Task directions: Could you restate the data below word for word, without its pictures?

Information given:
· · · ·

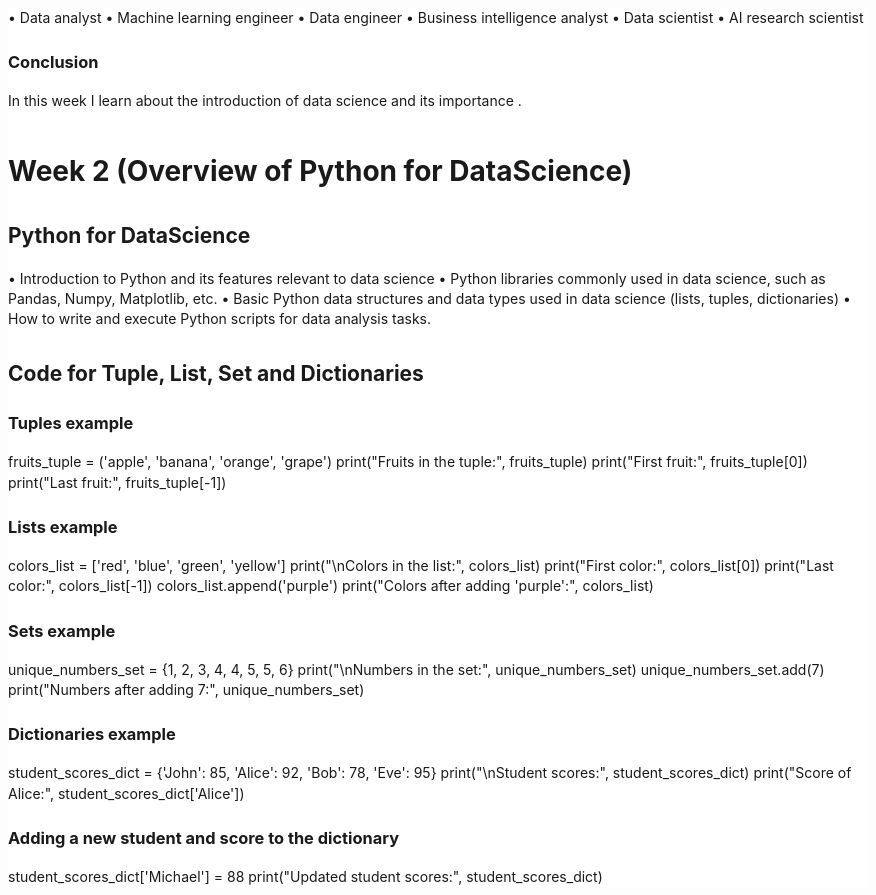 •	Data analyst
•	Machine learning engineer
•	Data engineer
•	Business intelligence analyst
•	Data scientist
•	AI research scientist

### Conclusion
In this week I learn about the introduction of data science and its importance .

# Week 2 (Overview of Python for DataScience)

## Python for DataScience
• Introduction to Python and its features relevant to data science
• Python libraries commonly used in data science, such as Pandas, Numpy, Matplotlib, etc.
• Basic Python data structures and data types used in data science (lists, tuples, dictionaries)
• How to write and execute Python scripts for data analysis tasks.
## Code for Tuple, List, Set and Dictionaries
### Tuples example
fruits_tuple = ('apple', 'banana', 'orange', 'grape')
print("Fruits in the tuple:", fruits_tuple)
print("First fruit:", fruits_tuple[0])
print("Last fruit:", fruits_tuple[-1])

### Lists example
colors_list = ['red', 'blue', 'green', 'yellow']
print("\nColors in the list:", colors_list)
print("First color:", colors_list[0])
print("Last color:", colors_list[-1])
colors_list.append('purple')
print("Colors after adding 'purple':", colors_list)

### Sets example
unique_numbers_set = {1, 2, 3, 4, 4, 5, 5, 6}
print("\nNumbers in the set:", unique_numbers_set)
unique_numbers_set.add(7)
print("Numbers after adding 7:", unique_numbers_set)

### Dictionaries example
student_scores_dict = {'John': 85, 'Alice': 92, 'Bob': 78, 'Eve': 95}
print("\nStudent scores:", student_scores_dict)
print("Score of Alice:", student_scores_dict['Alice'])

### Adding a new student and score to the dictionary
student_scores_dict['Michael'] = 88
print("Updated student scores:", student_scores_dict)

· · · ·

Response box:
 •	Data analyst
•	Machine learning engineer
•	Data engineer
•	Business intelligence analyst
•	Data scientist
•	AI research scientist

### Conclusion
In this week I learn about the introduction of data science and its importance .

# Week 2 (Overview of Python for DataScience)

## Python for DataScience
• Introduction to Python and its features relevant to data science
• Python libraries commonly used in data science, such as Pandas, Numpy, Matplotlib, etc.
• Basic Python data structures and data types used in data science (lists, tuples, dictionaries)
• How to write and execute Python scripts for data analysis tasks.
## Code for Tuple, List, Set and Dictionaries
### Tuples example
fruits_tuple = ('apple', 'banana', 'orange', 'grape')
print("Fruits in the tuple:", fruits_tuple)
print("First fruit:", fruits_tuple[0])
print("Last fruit:", fruits_tuple[-1])

### Lists example
colors_list = ['red', 'blue', 'green', 'yellow']
print("\nColors in the list:", colors_list)
print("First color:", colors_list[0])
print("Last color:", colors_list[-1])
colors_list.append('purple')
print("Colors after adding 'purple':", colors_list)

### Sets example
unique_numbers_set = {1, 2, 3, 4, 4, 5, 5, 6}
print("\nNumbers in the set:", unique_numbers_set)
unique_numbers_set.add(7)
print("Numbers after adding 7:", unique_numbers_set)

### Dictionaries example
student_scores_dict = {'John': 85, 'Alice': 92, 'Bob': 78, 'Eve': 95}
print("\nStudent scores:", student_scores_dict)
print("Score of Alice:", student_scores_dict['Alice'])

### Adding a new student and score to the dictionary
student_scores_dict['Michael'] = 88
print("Updated student scores:", student_scores_dict)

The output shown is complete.